We selected Vanta as the compliance automation platform for this engagement based on several factors:

• Multi-framework support — Vanta natively supports PCI DSS, SOC 2, and ISO 27001, allowing unified control monitoring from a single dashboard
• Automated evidence collection — Direct integrations with AWS, GitHub, Okta, and other tools eliminated 80%+ of manual evidence gathering
• Continuous monitoring — Real-time alerts when controls drift out of compliance, rather than discovering gaps during annual audits
• Auditor collaboration — Built-in workflows for sharing evidence with auditors, reducing back-and-forth and audit duration

The automation saved an estimated 400+ hours of manual compliance work over the engagement, allowing the security team to focus on actual security improvements rather than spreadsheet management.

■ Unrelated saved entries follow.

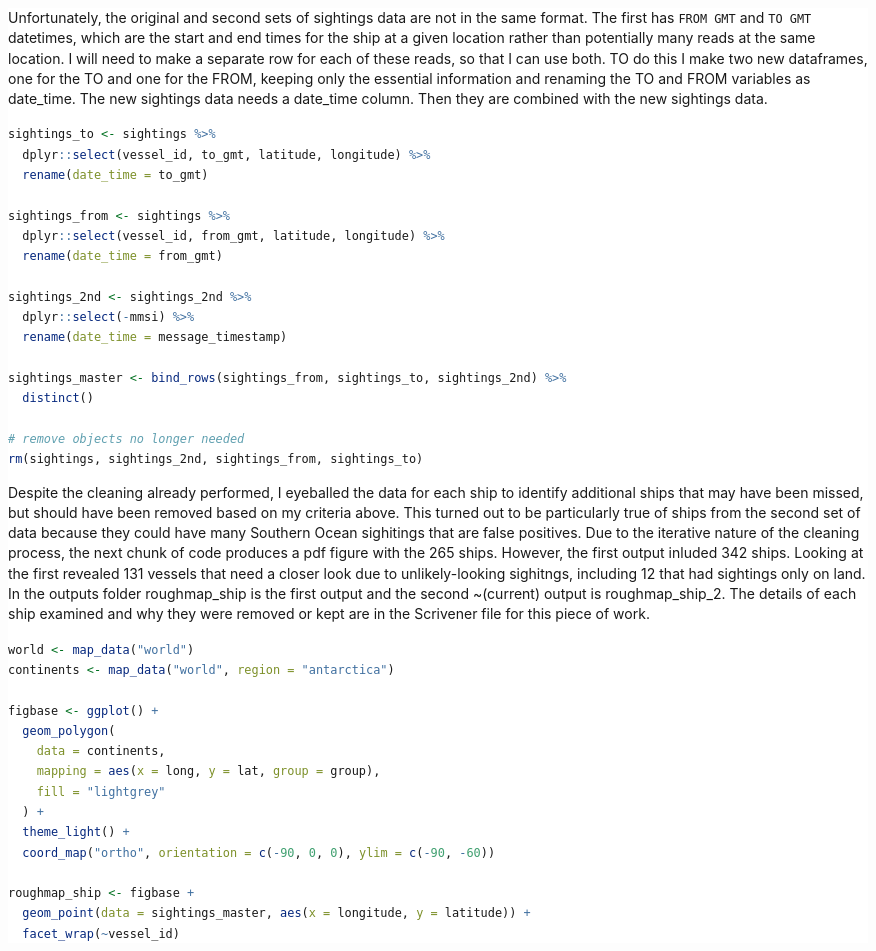 Unfortunately, the original and second sets of sightings data are not in
the same format. The first has `FROM GMT` and `TO GMT` datetimes, which
are the start and end times for the ship at a given location rather than
potentially many reads at the same location. I will need to make a
separate row for each of these reads, so that I can use both. TO do this
I make two new dataframes, one for the TO and one for the FROM, keeping
only the essential information and renaming the TO and FROM variables as
date\_time. The new sightings data needs a date\_time column. Then they
are combined with the new sightings data.

``` r
sightings_to <- sightings %>%
  dplyr::select(vessel_id, to_gmt, latitude, longitude) %>%
  rename(date_time = to_gmt)

sightings_from <- sightings %>%
  dplyr::select(vessel_id, from_gmt, latitude, longitude) %>%
  rename(date_time = from_gmt)

sightings_2nd <- sightings_2nd %>%
  dplyr::select(-mmsi) %>%
  rename(date_time = message_timestamp)

sightings_master <- bind_rows(sightings_from, sightings_to, sightings_2nd) %>%
  distinct()

# remove objects no longer needed
rm(sightings, sightings_2nd, sightings_from, sightings_to)
```

Despite the cleaning already performed, I eyeballed the data for each
ship to identify additional ships that may have been missed, but should
have been removed based on my criteria above. This turned out to be
particularly true of ships from the second set of data because they
could have many Southern Ocean sighitings that are false positives. Due
to the iterative nature of the cleaning process, the next chunk of code
produces a pdf figure with the 265 ships. However, the first output
inluded 342 ships. Looking at the first revealed 131 vessels that need a
closer look due to unlikely-looking sighitngs, including 12 that had
sightings only on land. In the outputs folder roughmap\_ship is the
first output and the second \~(current) output is roughmap\_ship\_2. The
details of each ship examined and why they were removed or kept are in
the Scrivener file for this piece of work.

``` r
world <- map_data("world")
continents <- map_data("world", region = "antarctica")

figbase <- ggplot() +
  geom_polygon(
    data = continents,
    mapping = aes(x = long, y = lat, group = group),
    fill = "lightgrey"
  ) +
  theme_light() +
  coord_map("ortho", orientation = c(-90, 0, 0), ylim = c(-90, -60))

roughmap_ship <- figbase +
  geom_point(data = sightings_master, aes(x = longitude, y = latitude)) +
  facet_wrap(~vessel_id)
```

The biggest challenge was CDE scoping in a SaaS environment. Unlike a traditional processor, the company's payment handling was embedded within a larger multi-tenant platform. We worked with the QSA to define a CDE scope that was defensible but didn't pull the entire SaaS platform into PCI DSS requirements, using a combination of network segmentation, tokenization, and dedicated payment microservices.

Developer velocity was non-negotiable. The team deployed 5-10 times daily and any compliance gate that added friction would be bypassed. We integrated security checks directly into the CI/CD pipeline: automated dependency scanning, infrastructure-as-code compliance checks via Vanta's GitHub integration, and pre-commit hooks for secrets detection. The compliance layer became invisible to developers while maintaining continuous evidence.

Multi-jurisdictional data handling required careful architecture. Player data from different EU markets had varying retention and processing requirements. We implemented data classification tags and automated data lifecycle management that satisfied both PCI DSS data retention requirements and SOC 2 confidentiality criteria.

The company achieved PCI DSS v4.0, SOC 2 Type II, and ISO 27001:2022 certifications within 7 months — 2 months ahead of the board's deadline. Zero major findings across all three audits. The unified approach saved an estimated 40% in time and cost compared to running the certifications as separate programs.

The triple certification immediately unblocked 3 enterprise client deals that had been stalled pending compliance verification, satisfied gambling regulator requirements in 2 EU markets, and qualified the company as a certified vendor for 2 additional payment networks. Vanta continues to run as the ongoing compliance management platform, with automated monitoring providing continuous assurance between annual audits.